PyMuPDF icon indicating copy to clipboard operation
PyMuPDF copied to clipboard

The text information obtained by get_text() is partially missing

Open 1339503169 opened this issue 1 year ago • 2 comments

Description of the bug

mscbookin.pdf mscbookin pdf_0 image

I encountered an issue while processing the file, where the string obtained using the get_text() method was missing some data compared to the original PDF

The reason why the coordinate information is multiplied by 2 is because I applied double scaling when generating the image

How to reproduce the bug

import fitz
import cv2
file_path = 'data/mscbookin.pdf'
png_path = 'data/mscbookin.pdf_0.png'

pdf = fitz.open(file_path)
page = pdf.load_page(0)
image = cv2.imread(png_path)

blocks = page.get_text(option='dict', clip=fitz.INFINITE_IRECT())['blocks']

for item in blocks:
    x1, y1, x2, y2 = [int(i) * 2 for i in list(item['bbox'])]
    cv2.rectangle(image, (x1, y1), (x2, y2), (0, 255, 0), 2)
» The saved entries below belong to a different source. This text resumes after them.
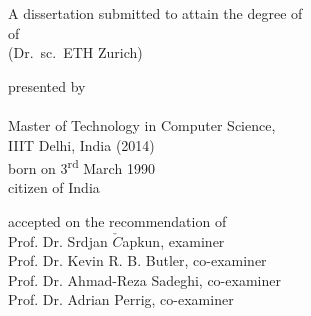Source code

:\begin{titlepage}
    \begin{center}
        \large
        \begingroup
        \endgroup

        \hfill

        \vfill

        \begingroup
            \spacedallcaps{\myTitle}
        \endgroup

        \vfill

        \begingroup
            A dissertation submitted to attain the degree of\\
            \vspace{0.5em}
            of
             \\
            (Dr.\ sc.\ ETH Zurich)
        \endgroup

        \vfill

        \begingroup
            presented by\\
            \vspace{0.5em}
            \spacedallcaps{\myName}\\\vspace{0.5em}
            Master of Technology in Computer Science,\\ IIIT Delhi, India (2014)\\
            \vspace{0.5em}
            born on 3\textsuperscript{rd} March 1990\\
            citizen of India
        \endgroup

        \vfill

        \begingroup
            accepted on the recommendation of\\
            \vspace{0.5em}
            Prof. Dr. Srdjan $\check{C}$apkun, examiner\\
			Prof. Dr. Kevin R. B. Butler, co-examiner\\
			Prof. Dr. Ahmad-Reza Sadeghi, co-examiner\\
			Prof. Dr. Adrian Perrig, co-examiner
        \endgroup

        \vfill

        \myTime%

        \vfill
    \end{center}
\end{titlepage}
cv2.imshow('Image with Rectangle', image)
cv2.waitKey(0)
cv2.destroyAllWindows()

PyMuPDF version

1.24.5

Operating system

Windows

Python version

3.8

1339503169 avatar Jun 26 '24 03:06 1339503169

There is a difference in the behavior of the base library. I am going to transfer this report to MuPDF's issue tracker and report the tracking number here.

JorjMcKie avatar Jun 26 '24 08:06 JorjMcKie

Test outputs: mutool-12311.txt mutool-12404.txt

MuPDF issue number: https://bugs.ghostscript.com/show_bug.cgi?id=707843

JorjMcKie avatar Jun 26 '24 08:06 JorjMcKie

The MuPDF team has investigated this case diligently. It turned out that the PDF contains explicit instructions ("ActualText") which cause ignoring some of the visible text.

MuPDF, like Adobe Acrobat, with its recent versions honors these ActualText instructions (and both thus ignore text pieces excluded by them), while yet other viewers in contrast ignore ActualText instructions and thus may extract text which should be ignored.

We are honoring an explicit choice by the file author who says "ignore these text particles as part of the extraction".

There is no way to switch between these alternatives.

JorjMcKie avatar Jul 18 '24 13:07 JorjMcKie